Jesus Christus ermutigt uns zu einem neuen Zusammenleben. Er nimmt die staatlichen Verhältnisse nicht als Vorbild, sondern als Folie.

Seht, so gehen Herrscher mit ihrem Volk um. Bei euch aber soll es anders sein. Eine Eigenschaft des Zusammenlebens wird besonders in den Vordergrund gerückt: das Dienen!

Gemeint ist das freiwillige dienen, also wenn ich meine Zeit oder meine Kraft in den Dienst für Andere zur Verfügung stelle. Dienen heißt, sich selbst und die eigenen Bedürfnisse nicht immer in den Vordergrund zu rücken, sondern zu fragen, was der Nächste braucht.

Am Lebens- und Leidensweg Jesu Christi wird deutlich, was das auch in aller Konsequenz heißen kann – Leid oder Nachteile auf sich zu nehmen. Antrieb für solches Dienen ist eine übergroße Liebe zum Menschen.

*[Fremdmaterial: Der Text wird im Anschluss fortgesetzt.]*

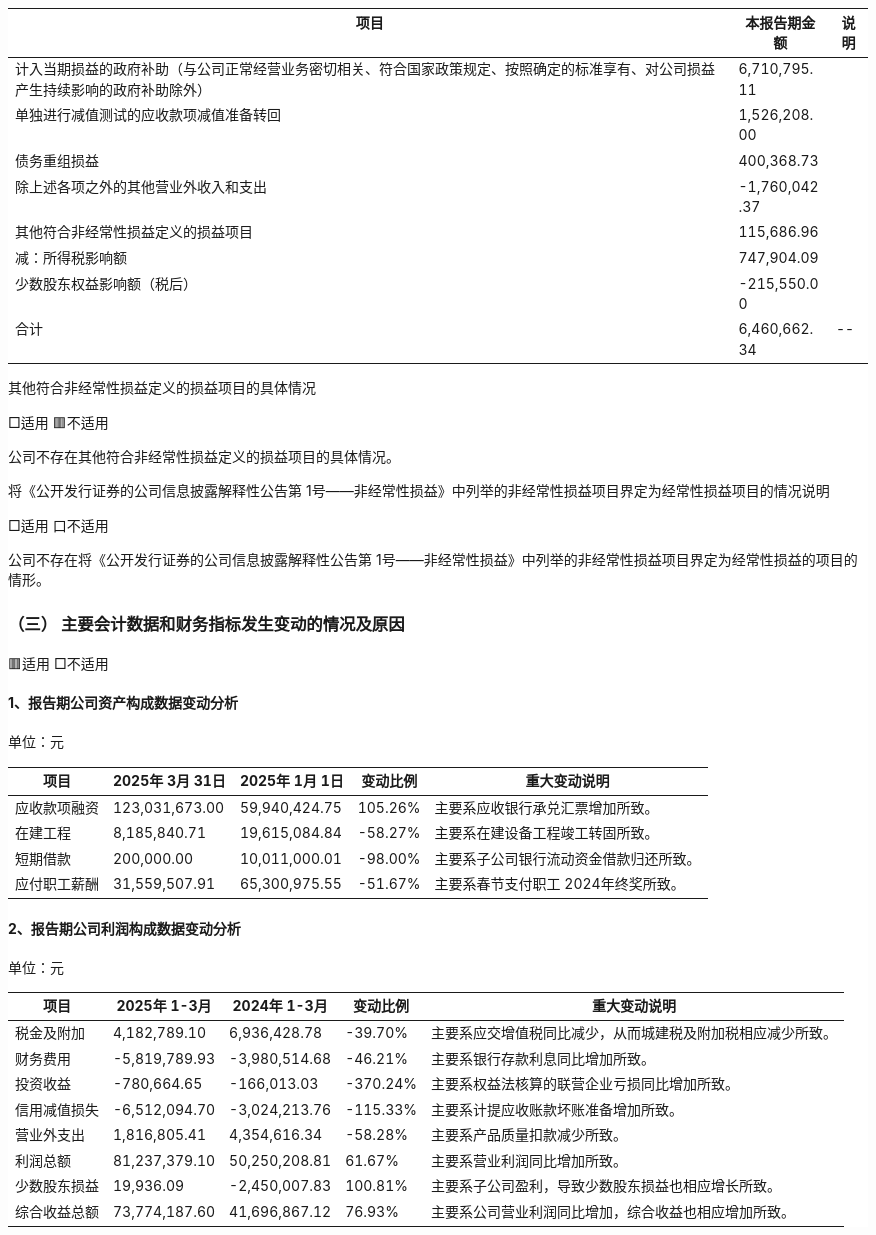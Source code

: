 | 项目|本报告期金额|说明|
| ---|---|---|
| 计入当期损益的政府补助（与公司正常经营业务密切相关、符合国家政策规定、按照确定的标准享有、对公司损益产生持续影响的政府补助除外）|6,710,795.11||
| 单独进行减值测试的应收款项减值准备转回|1,526,208.00||
| 债务重组损益|400,368.73||
| 除上述各项之外的其他营业外收入和支出|-1,760,042.37||
| 其他符合非经常性损益定义的损益项目|115,686.96||
| 减：所得税影响额|747,904.09||
| 少数股东权益影响额（税后）|-215,550.00||
| 合计|6,460,662.34|--|  

其他符合非经常性损益定义的损益项目的具体情况  

□适用 🟥不适用  

公司不存在其他符合非经常性损益定义的损益项目的具体情况。  

将《公开发行证券的公司信息披露解释性公告第 1号——非经常性损益》中列举的非经常性损益项目界定为经常性损益项目的情况说明  

□适用 口不适用  

公司不存在将《公开发行证券的公司信息披露解释性公告第 1号——非经常性损益》中列举的非经常性损益项目界定为经常性损益的项目的情形。  

### （三） 主要会计数据和财务指标发生变动的情况及原因  

🟥适用 □不适用  

#### 1、报告期公司资产构成数据变动分析  

单位：元  

| 项目|2025年 3月 31日|2025年 1月 1日|变动比例|重大变动说明|
| ---|---|---|---|---|
| 应收款项融资|123,031,673.00|59,940,424.75|105.26%|主要系应收银行承兑汇票增加所致。|
| 在建工程|8,185,840.71|19,615,084.84|-58.27%|主要系在建设备工程竣工转固所致。|
| 短期借款|200,000.00|10,011,000.01|-98.00%|主要系子公司银行流动资金借款归还所致。|
| 应付职工薪酬|31,559,507.91|65,300,975.55|-51.67%|主要系春节支付职工 2024年终奖所致。|  

#### 2、报告期公司利润构成数据变动分析  

单位：元  

| 项目|2025年 1-3月|2024年 1-3月|变动比例|重大变动说明|
| ---|---|---|---|---|
| 税金及附加|4,182,789.10|6,936,428.78|-39.70%|主要系应交增值税同比减少，从而城建税及附加税相应减少所致。|
| 财务费用|-5,819,789.93|-3,980,514.68|-46.21%|主要系银行存款利息同比增加所致。|
| 投资收益|-780,664.65|-166,013.03|-370.24%|主要系权益法核算的联营企业亏损同比增加所致。|
| 信用减值损失|-6,512,094.70|-3,024,213.76|-115.33%|主要系计提应收账款坏账准备增加所致。|
| 营业外支出|1,816,805.41|4,354,616.34|-58.28%|主要系产品质量扣款减少所致。|
| 利润总额|81,237,379.10|50,250,208.81|61.67%|主要系营业利润同比增加所致。|
| 少数股东损益|19,936.09|-2,450,007.83|100.81%|主要系子公司盈利，导致少数股东损益也相应增长所致。|
| 综合收益总额|73,774,187.60|41,696,867.12|76.93%|主要系公司营业利润同比增加，综合收益也相应增加所致。|  
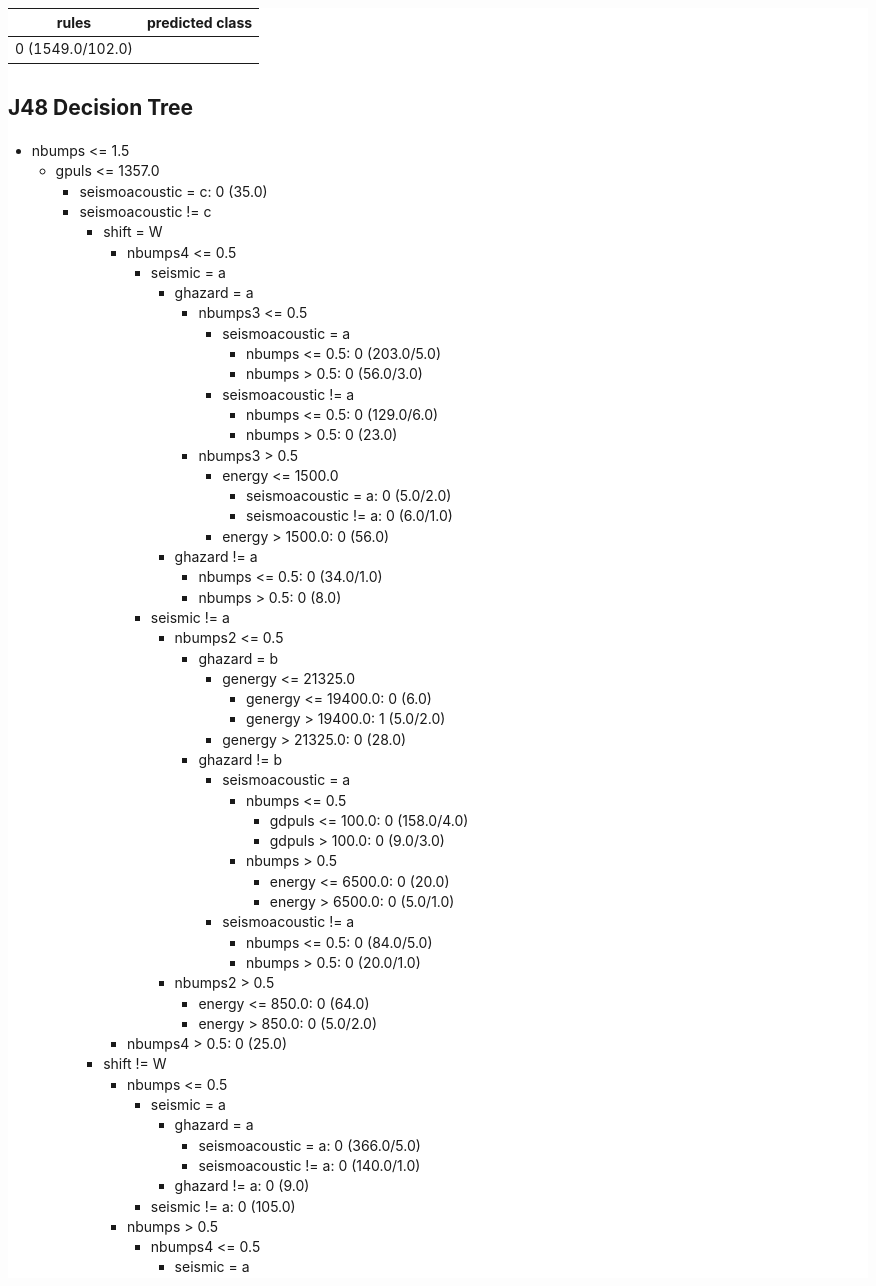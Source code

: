 rules | predicted class
---|---
|0 (1549.0/102.0)


## J48 Decision Tree

* nbumps <= 1.5
	* gpuls <= 1357.0
		* seismoacoustic = c: 0 (35.0)
		* seismoacoustic != c
			* shift = W
				* nbumps4 <= 0.5
					* seismic = a
						* ghazard = a
							* nbumps3 <= 0.5
								* seismoacoustic = a
									* nbumps <= 0.5: 0 (203.0/5.0)
									* nbumps > 0.5: 0 (56.0/3.0)
								* seismoacoustic != a
									* nbumps <= 0.5: 0 (129.0/6.0)
									* nbumps > 0.5: 0 (23.0)
							* nbumps3 > 0.5
								* energy <= 1500.0
									* seismoacoustic = a: 0 (5.0/2.0)
									* seismoacoustic != a: 0 (6.0/1.0)
								* energy > 1500.0: 0 (56.0)
						* ghazard != a
							* nbumps <= 0.5: 0 (34.0/1.0)
							* nbumps > 0.5: 0 (8.0)
					* seismic != a
						* nbumps2 <= 0.5
							* ghazard = b
								* genergy <= 21325.0
									* genergy <= 19400.0: 0 (6.0)
									* genergy > 19400.0: 1 (5.0/2.0)
								* genergy > 21325.0: 0 (28.0)
							* ghazard != b
								* seismoacoustic = a
									* nbumps <= 0.5
										* gdpuls <= 100.0: 0 (158.0/4.0)
										* gdpuls > 100.0: 0 (9.0/3.0)
									* nbumps > 0.5
										* energy <= 6500.0: 0 (20.0)
										* energy > 6500.0: 0 (5.0/1.0)
								* seismoacoustic != a
									* nbumps <= 0.5: 0 (84.0/5.0)
									* nbumps > 0.5: 0 (20.0/1.0)
						* nbumps2 > 0.5
							* energy <= 850.0: 0 (64.0)
							* energy > 850.0: 0 (5.0/2.0)
				* nbumps4 > 0.5: 0 (25.0)
			* shift != W
				* nbumps <= 0.5
					* seismic = a
						* ghazard = a
							* seismoacoustic = a: 0 (366.0/5.0)
							* seismoacoustic != a: 0 (140.0/1.0)
						* ghazard != a: 0 (9.0)
					* seismic != a: 0 (105.0)
				* nbumps > 0.5
					* nbumps4 <= 0.5
						* seismic = a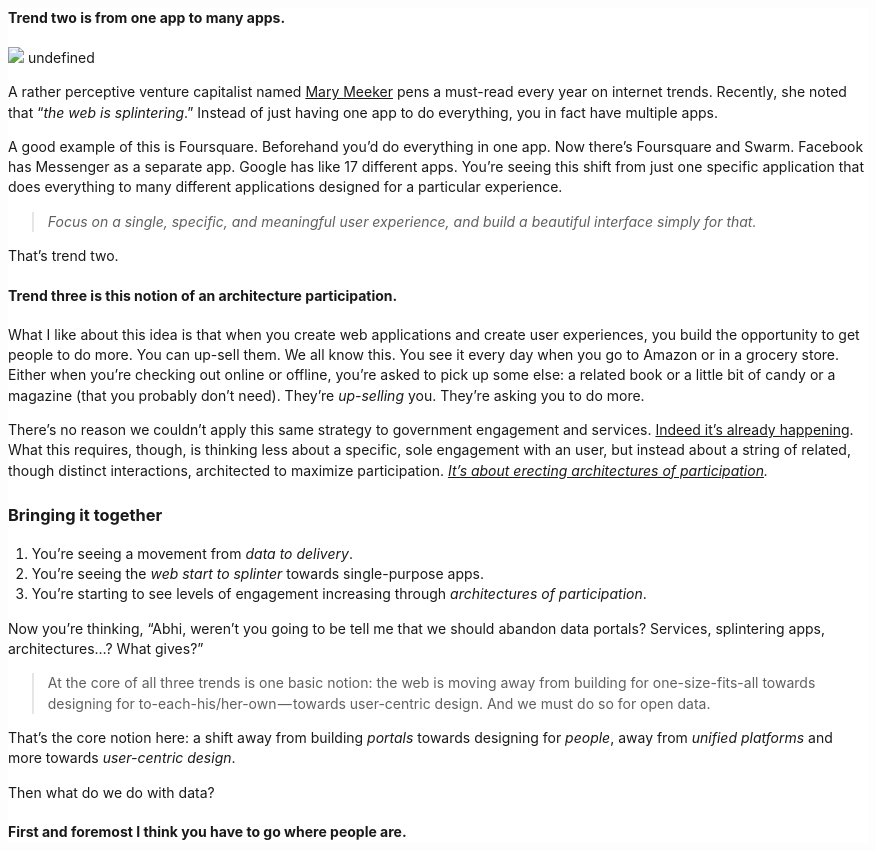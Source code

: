 #### **Trend two is from one app to many apps**.

![](https://cdn-images-1.medium.com/max/600/1*tUf6EBUQR9DByDNnms19ig.png)
undefined

A rather perceptive venture capitalist named [Mary Meeker](http://allthingsd.com/20130529/mary-meekers-2013-internet-trends-deck-the-full-video/) pens a must-read every year on internet trends. Recently, she noted that “_the web is splintering_.” Instead of just having one app to do everything, you in fact have multiple apps.

A good example of this is Foursquare. Beforehand you’d do everything in one app. Now there’s Foursquare and Swarm. Facebook has Messenger as a separate app. Google has like 17 different apps. You’re seeing this shift from just one specific application that does everything to many different applications designed for a particular experience.

> _Focus on a single, specific, and meaningful user experience, and build a beautiful interface simply for that._

That’s trend two.

#### **Trend three is this notion of an architecture participation.**

What I like about this idea is that when you create web applications and create user experiences, you build the opportunity to get people to do more. You can up-sell them. We all know this. You see it every day when you go to Amazon or in a grocery store. Either when you’re checking out online or offline, you’re asked to pick up some else: a related book or a little bit of candy or a magazine (that you probably don’t need). They’re _up-selling_ you. They’re asking you to do more.

There’s no reason we couldn’t apply this same strategy to government engagement and services. [Indeed it’s already happening](https://medium.com/civic-technology/government-is-what-you-make-of-it-d836a6a9353d). What this requires, though, is thinking less about a specific, sole engagement with an user, but instead about a string of related, though distinct interactions, architected to maximize participation. [_It’s about erecting architectures of participation_](https://medium.com/civic-technology/government-is-what-you-make-of-it-d836a6a9353d)_._

### Bringing it together

1.  You’re seeing a movement from _data to delivery_.
2.  You’re seeing the _web start to splinter_ towards single-purpose apps.
3.  You’re starting to see levels of engagement increasing through _architectures of participation_.

Now you’re thinking, “Abhi, weren’t you going to be tell me that we should abandon data portals? Services, splintering apps, architectures…? What gives?”

> At the core of all three trends is one basic notion: the web is moving away from building for one-size-fits-all towards designing for to-each-his/her-own — towards user-centric design. And we must do so for open data.

That’s the core notion here: a shift away from building _portals_ towards designing for _people_, away from _unified_ _platforms_ and more towards _user-centric design_.

Then what do we do with data?

#### First and foremost I think you have to go where people are.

Ein hohes Maß an Verantwortungsbewusstsein ist dem gleichgestellt. Ja, es gibt auch unter den Herrschenden oder Gewählten solch ein Verantwortungsbewusstsein. Die Maskenprofiteure der CDU zählen sicherlich nicht dazu, aber sie repräsentieren zum Glück auch nicht die Mehrheit. Wer alimentiert wird, wer Leistungen von wem auch immer bekommt, ganz gleich auf welcher Ebene, der ist in besonderer Weise dafür verantwortlich, wie er mit seiner Zeit oder Kraft nun umgeht. Und auch das lehren uns die biblischen Erzählungen des Matthäus:

Nicht alle sind gleich, nicht alles ist gleich und deshalb haben diejenigen mit mehr Energie oder größerem Vermögen mehr Verantwortung für andere als jene, die geradeso den Tag bestreiten können.

Es gibt zum Glück viele Beispiele für eine neue und bessere Form gemeinschaftlichen Lebens. Gewalt und Herrschsucht spielen dann keine Hauptrolle mehr, sondern das Fragen nach dem, was ich für meine Mitmenschen tun kann.

Liebe Motettengemeinde,

diese Frage, was kann ich für andere tun, wird in den nächsten Monaten zur Hauptfrage werden.

Und ich hoffe und wünsche uns, dass wir darauf die richtige Antwort finden werden.  Amen.